魚井 紹介ありがとうございます。また、POCの進め方として、倉庫や工場の計画系業務を1カ所からスモールスタートで進めることが重要です。まず特定の倉庫で実地検証してから全社展開をした方がリスクがなく進められるためです。プロトタイプ開発を高速に行って実地検証を行うことが重要に思います。フルスクラッチで基幹システムと連携するとなれば、現場で使われるのは遠い先になります。
また、予測や最適化といった高度なテクノロジーは「ユーザー体験」がとても重要と考えていまして、レポート提出では、テクノロジーの凄さ、活用のイメージが湧きません。POCを「レポート提出」と定義せず、プロトタイプ開発によって「体験を提出」することが実務においては極めて重要と考えています。
八坂 小さく始めてすぐ成果を得る、MVP(Minimum Viable Product)で進めていく形ですね。
ところで暗黙知化されているものを形式知に落としこむのはかなりのパワーが必要な作業ですが、具体的にはどのようなことをするのですか。

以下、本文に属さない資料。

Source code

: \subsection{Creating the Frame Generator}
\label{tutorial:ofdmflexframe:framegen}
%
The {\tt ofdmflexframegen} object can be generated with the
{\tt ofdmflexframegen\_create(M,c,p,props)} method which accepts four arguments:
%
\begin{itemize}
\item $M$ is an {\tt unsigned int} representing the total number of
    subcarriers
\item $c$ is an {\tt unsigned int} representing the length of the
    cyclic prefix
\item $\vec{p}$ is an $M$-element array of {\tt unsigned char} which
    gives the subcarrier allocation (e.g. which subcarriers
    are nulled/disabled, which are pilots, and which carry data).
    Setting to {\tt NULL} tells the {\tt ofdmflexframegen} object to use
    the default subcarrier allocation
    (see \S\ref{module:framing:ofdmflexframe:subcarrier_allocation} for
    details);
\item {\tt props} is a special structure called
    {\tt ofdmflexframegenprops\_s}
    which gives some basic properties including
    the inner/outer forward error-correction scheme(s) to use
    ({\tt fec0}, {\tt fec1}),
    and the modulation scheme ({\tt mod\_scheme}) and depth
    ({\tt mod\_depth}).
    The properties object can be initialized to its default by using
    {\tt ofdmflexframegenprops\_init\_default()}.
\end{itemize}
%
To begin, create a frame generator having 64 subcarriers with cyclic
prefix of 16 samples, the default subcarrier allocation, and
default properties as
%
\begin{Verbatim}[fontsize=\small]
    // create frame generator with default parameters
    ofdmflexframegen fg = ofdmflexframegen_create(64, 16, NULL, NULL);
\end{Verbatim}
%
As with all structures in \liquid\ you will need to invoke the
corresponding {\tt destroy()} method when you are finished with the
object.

魚井 ヒアリングは大事ですが、1回のヒアリングですべての暗黙知を引き出すのは不可能です。取りあえず50%ぐらいを引き出してから、フィードバックによって改善していくことを速い速度で繰り返すことが大事です。
早川 魚井さんが言った通り、イテレーションをどれだけ速く回せるかが勝負だと思います。データサイエンティストが分析して報告書を出すという形ではどうしてもサイクルが遅くなってしまします。結果を動的にすぐに見せられる環境が必要です。
それがFASTというわけで、お客様とのコミュニケーションが円滑にして、イテレーションを速く回すためのツールと言うこともできます。

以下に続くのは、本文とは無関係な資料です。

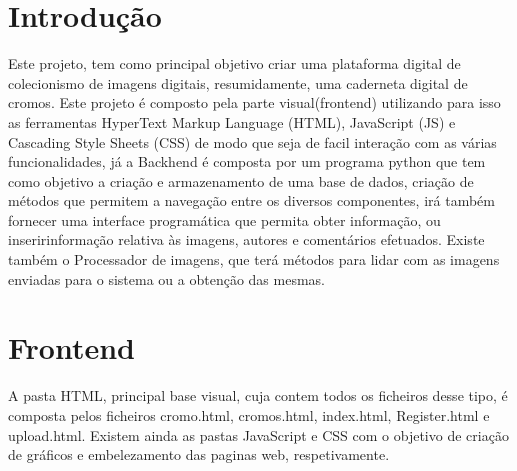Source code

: \documentclass{report}
\begin{document}
\clearpage
{}

\chapter{Introdução}
\label{chapter1} 
Este projeto, tem como principal objetivo criar uma plataforma digital de colecionismo de imagens digitais, resumidamente, uma caderneta digital de cromos. Este projeto é composto pela parte visual(frontend) utilizando para isso as ferramentas  HyperText Markup Language (HTML), JavaScript (JS) e Cascading Style Sheets (CSS) de modo que seja de facil interação com as várias funcionalidades, já a Backhend é composta por um programa python que tem como objetivo a criação e armazenamento de uma base de dados, criação de métodos que permitem a navegação entre os diversos componentes, irá também fornecer uma interface programática que permita obter informação, ou inseririnformação relativa às imagens, autores e comentários efetuados. Existe também o Processador de imagens, que terá métodos para lidar com as imagens enviadas para o sistema ou a obtenção das mesmas.


\chapter{Frontend}
\label{chapter2}

A pasta HTML, principal base visual, cuja contem todos os ficheiros desse tipo, é composta pelos ficheiros cromo.html, cromos.html, index.html, Register.html e  upload.html. Existem ainda as pastas JavaScript e CSS com o objetivo de criação de gráficos e embelezamento das paginas web, respetivamente.

\renewcommand{\theenumi}{\Roman{enumi}} 
\end{document}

八坂 お客様としてもわかりやすいですものね。画面があって、操作すればすぐに結果が見られると。
早川 報告書に基づいて報告をすれば、「この値がこう変わると結果はどう変わるの?」といった質問をお客様は絶対にしてきます。今までは持ち帰って、再度分析を回して、翌週またパワポで説明するといったことをやってきました。ところがFASTならダッシュボードの感覚で操作すれば、その場で答えが出せるのです。リードタイムが大きく違います。

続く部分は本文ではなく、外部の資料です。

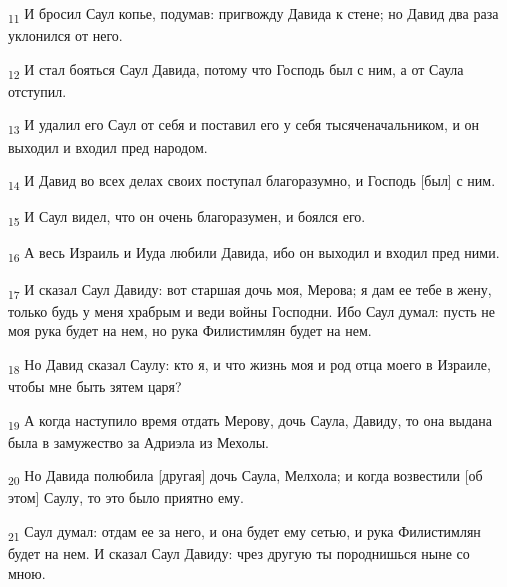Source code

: \begin{tcolorbox}
\textsubscript{11} И бросил Саул копье, подумав: пригвожду Давида к стене; но Давид два раза уклонился от него.
\end{tcolorbox}
\begin{tcolorbox}
\textsubscript{12} И стал бояться Саул Давида, потому что Господь был с ним, а от Саула отступил.
\end{tcolorbox}
\begin{tcolorbox}
\textsubscript{13} И удалил его Саул от себя и поставил его у себя тысяченачальником, и он выходил и входил пред народом.
\end{tcolorbox}
\begin{tcolorbox}
\textsubscript{14} И Давид во всех делах своих поступал благоразумно, и Господь [был] с ним.
\end{tcolorbox}
\begin{tcolorbox}
\textsubscript{15} И Саул видел, что он очень благоразумен, и боялся его.
\end{tcolorbox}
\begin{tcolorbox}
\textsubscript{16} А весь Израиль и Иуда любили Давида, ибо он выходил и входил пред ними.
\end{tcolorbox}
\begin{tcolorbox}
\textsubscript{17} И сказал Саул Давиду: вот старшая дочь моя, Мерова; я дам ее тебе в жену, только будь у меня храбрым и веди войны Господни. Ибо Саул думал: пусть не моя рука будет на нем, но рука Филистимлян будет на нем.
\end{tcolorbox}
\begin{tcolorbox}
\textsubscript{18} Но Давид сказал Саулу: кто я, и что жизнь моя и род отца моего в Израиле, чтобы мне быть зятем царя?
\end{tcolorbox}
\begin{tcolorbox}
\textsubscript{19} А когда наступило время отдать Мерову, дочь Саула, Давиду, то она выдана была в замужество за Адриэла из Мехолы.
\end{tcolorbox}
\begin{tcolorbox}
\textsubscript{20} Но Давида полюбила [другая] дочь Саула, Мелхола; и когда возвестили [об этом] Саулу, то это было приятно ему.
\end{tcolorbox}
\begin{tcolorbox}
\textsubscript{21} Саул думал: отдам ее за него, и она будет ему сетью, и рука Филистимлян будет на нем. И сказал Саул Давиду: чрез другую ты породнишься ныне со мною.
\end{tcolorbox}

八坂 これも可視化の話に通じますよね。先ほどの可視化の話でも、FASTの話でも、目に見えるものによって顧客側の理解を逐一得ながら進めていくことが重要です。
塩見 理解しないとそもそも話を聞いてもらえません。数字を見せるだけでは、「結局当社のトラックの走らせ方はどう変わるの?」と聞かれるだけです。そういう具体的なイメージと数字を組み合わせて話をしないと、提案や提言がお客様にとってはノイズにしかなりません。現場で何が起きているかをイメージできるぐらいリアリティーのある話をしないと相手にしてもらえないのではないでしょうか。
魚井 現場の方々のフィードバックは、システムを継続的に使ってもらうために本当に重要です。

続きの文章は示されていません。